I just called and it is sold....


----------



## Ego Archive (Jun 9, 2008)

As I said, I'll probably pony up some as well.


----------



## Lorglath (Aug 22, 2007)

All Is good, I setup a viewing this afternoon as promised... if everything looks good, we will bang out the details tonight... However I need to make sure that ponying up the 3k won't F-up me closing on my first house on the 16th.


----------



## SmokeyNL (Apr 9, 2008)

mnelson said:


> I just called and it is sold....


If its legit, someone has bought a great collection :tu


----------



## Shervin (May 29, 2008)

....so what exactly is going on? Is it sold or what?


----------



## Coz77 (Jan 6, 2007)

Good luck fellas...I hope this works out for ya. Looks like a sweet deal.


----------



## Lorglath (Aug 22, 2007)

Alright everyone here is what is going on.

I called him today after you had all posted that it was sold and he let me know that he had two buyers setup... either from this board or from another board that it got posted on because I posted it here.... He wanted to give me a cigar for finding his buyer so he mentioned that I could come over and have a cigar with him so I did. I also talked with him and asked him if I came up with the 3k first if I could have it as I am in the state, he said sure.

As I was on my way over to him, one of the other buyers got a hold of him and offered him more money to secure the sale. He accepted. Therefore it is SOLD. I still went over there to get the whole story and to chat with him for a while. He went through a nasty divorce recently and she moved with his two little girls to another state, and he is now following them down there and needed some money to move. He was very informed about all of the cigars in his humidor and had the Aristocrat custom made for him. He is keeping all of the singles in the humi and was just selling off the items he had listed. All is on the up and up, his priorities changed and he was now somewhat getting out of the cigar obsession. 

I let him know that if his buyer falls through to call me, but from the sounds of it, that won't happen as the buyer is driving in from MA this weekend specifically to pick up this purchase. I acted as soon as I could for everyone and I hope that it is realized. I will let everyone who was interested know via PM if this becomes available on Friday from the buyer backing out. 

Sorry all, I tried as best I could.


----------



## Addiction (May 8, 2007)

Lorglath said:


> Alright everyone here is what is going on.
> 
> I called him today after you had all posted that it was sold and he let me know that he had two buyers setup... either from this board or from another board that it got posted on because I posted it here.... He wanted to give me a cigar for finding his buyer so he mentioned that I could come over and have a cigar with him so I did.
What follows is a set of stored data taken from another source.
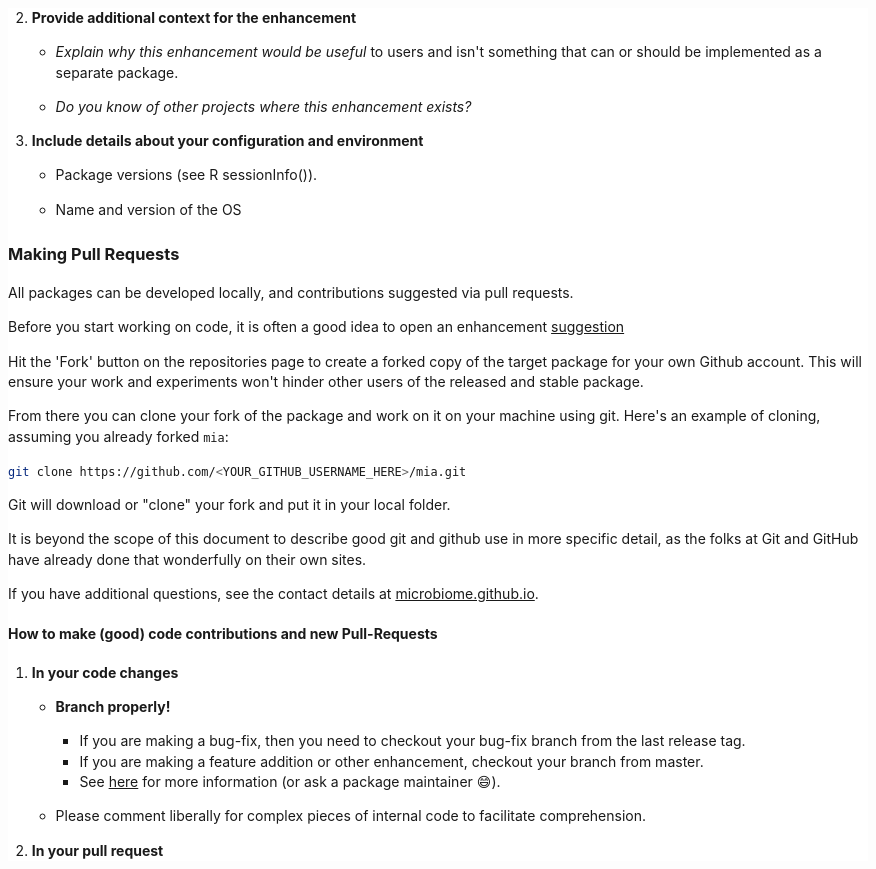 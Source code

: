 2. **Provide additional context for the enhancement**

   - *Explain why this enhancement would be useful* to users and
     isn't something that can or should be implemented as a separate package.

   - *Do you know of other projects where this enhancement exists?*

3. **Include details about your configuration and environment**

   - Package versions (see R sessionInfo()).

   - Name and version of the OS


### Making Pull Requests

All packages can be developed locally, and contributions suggested via pull requests.

Before you start working on code, it is often a good idea to open an enhancement
[suggestion](#suggest-an-enhancement)

Hit the 'Fork' button on the repositories page to create a forked copy
of the target package for your own Github account. This will ensure
your work and experiments won't hinder other users of the released and
stable package.

From there you can clone your fork of the package and work on it on your
machine using git.
Here's an example of cloning, assuming you already forked `mia`:

```sh
git clone https://github.com/<YOUR_GITHUB_USERNAME_HERE>/mia.git
```

Git will download or "clone" your fork and put it in your local folder.

It is beyond the scope of this document to describe good git and github use in
more specific detail, as the folks at Git and GitHub have already done that wonderfully
on their own sites.

If you have additional questions,
see the contact details at [microbiome.github.io](microbiome.github.io).

#### How to make (good) code contributions and new Pull-Requests

1. **In your code changes**

   - **Branch properly!**
     - If you are making a bug-fix, then you need to checkout your bug-fix branch
       from the last release tag.
     - If you are making a feature addition or other enhancement, checkout your
       branch from master.
     - See [here](#a-suggested-branching-model) for more information (or ask a package maintainer :smile:).

   - Please comment liberally for complex pieces of internal code to facilitate comprehension.

2. **In your pull request**
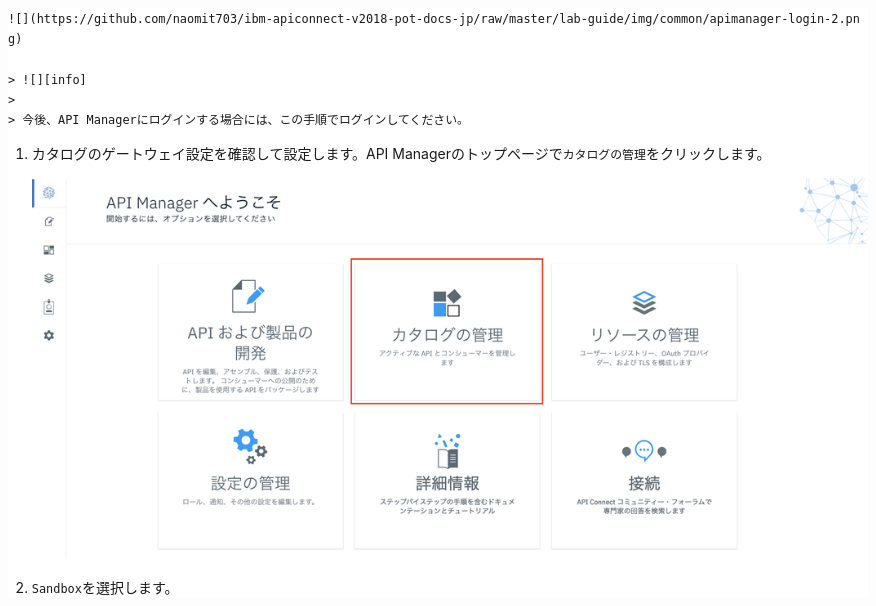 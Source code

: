 	![](https://github.com/naomit703/ibm-apiconnect-v2018-pot-docs-jp/raw/master/lab-guide/img/common/apimanager-login-2.png)

	> ![][info]
	>
	> 今後、API Managerにログインする場合には、この手順でログインしてください。


1.	カタログのゲートウェイ設定を確認して設定します。API Managerのトップページで`カタログの管理`をクリックします。

	![](https://github.com/naomit703/ibm-apiconnect-v2018-pot-docs-jp/raw/master/lab-guide/img/lab1/manage-catalog-menu.png)

1.	`Sandbox`を選択します。


[important]: https://github.com/naomit703/ibm-apiconnect-v2018-pot-docs-jp/raw/master/lab-guide/img/common/important.png "Important!"
[info]: https://github.com/naomit703/ibm-apiconnect-v2018-pot-docs-jp/raw/master/lab-guide/img/common/info.png "Information"
[troubleshooting]: https://github.com/naomit703/ibm-apiconnect-v2018-pot-docs-jp/raw/master/lab-guide/img/common/troubleshooting.png "Troubleshooting"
I also talked with him and asked him if I came up with the 3k first if I could have it as I am in the state, he said sure.
> 
> ...


Thanks anyway man, but I figured this wouldn't last long. If you had posted this like 10 days ago, I simply would have dialed him up and bought it on the spot but after selling so many boxes and buying new ones I've emptied my cigar fundage.


----------



## Ego Archive (Jun 9, 2008)

Thank you Lorglath, you were moving faster on this then I was, so I appreciate everything you did with this!


----------



## icehog3 (Feb 20, 2005)

Lorglath said:


> I also talked with him and asked him if I came up with the 3k first if I could have it as I am in the state, he said sure.
> 
> As I was on my way over to him, one of the other buyers got a hold of him and offered him more money to secure the sale. He accepted. Therefore it is SOLD.


So he said he would sell it to you, then accepted a higher offer before you arrived?

If you were driving there with the 3K, then that is BS....If the offer was just tentative, then maybe not.


----------



## Lorglath (Aug 22, 2007)

I didn't have 3k in my pocket at the time, but I would have gone and gotten it if everything was kosher... I tend not to go to some strangers house from craigslist with 3k in cash the first time I meet them.... all and all, i wasn't the first offer therefore this probably worked out as it should.


----------



## carterwsu (Apr 3, 2008)

Did you still light up a smoke with him and if so, based off the guys incredible list of smokes, what amazing stick was it?


----------



## Lorglath (Aug 22, 2007)

Yes I did, it was a Montecresto limited edition 2006 ISOM... it was a good smoke that we shared over even better conversation

by the way... if the buyer from MA happens to be on these boards, can you please send me a PM?


----------



## Blowin' Smoke (Mar 21, 2008)

Wow! Did anyone take the time to figure out a realistic value of this?
Crazy deal. I won't be surprised if we start seeing pieces of that pop up for sale.


----------



## chippewastud79 (Sep 18, 2007)

Its worth a lot :tu


----------



## ChasDen (Dec 12, 2007)

The first thing I thought when I saw it was divorce. I had it the other way though, I figured it was the wife selling it to get even with the soon to be X. A friend of mine got a 1969 Barracuda for a $1000.00 dollar check. The car was titled for some reason in the wifes name and she was selling everything she could before the divorce. As of the last time we spoke, the friend said the check had not been cashed, that was after he had the car for over a year and fully titled in his name.

Free Cars Rock :tu

Chas


----------



## Todd W (Jan 9, 2008)

Wow, he's been working on that collection for a while. I don't even know how to begin pricing some of it. I feel for him, going through a divorce and all. I"m sure quite a few of us do!! I remember when a lot of my guitars went by-by in the same quick fashion.

I'm gonna pour one down for the guy tonight, and toast something nice. I hope whoever does come up with the deal is a true BOTL.


----------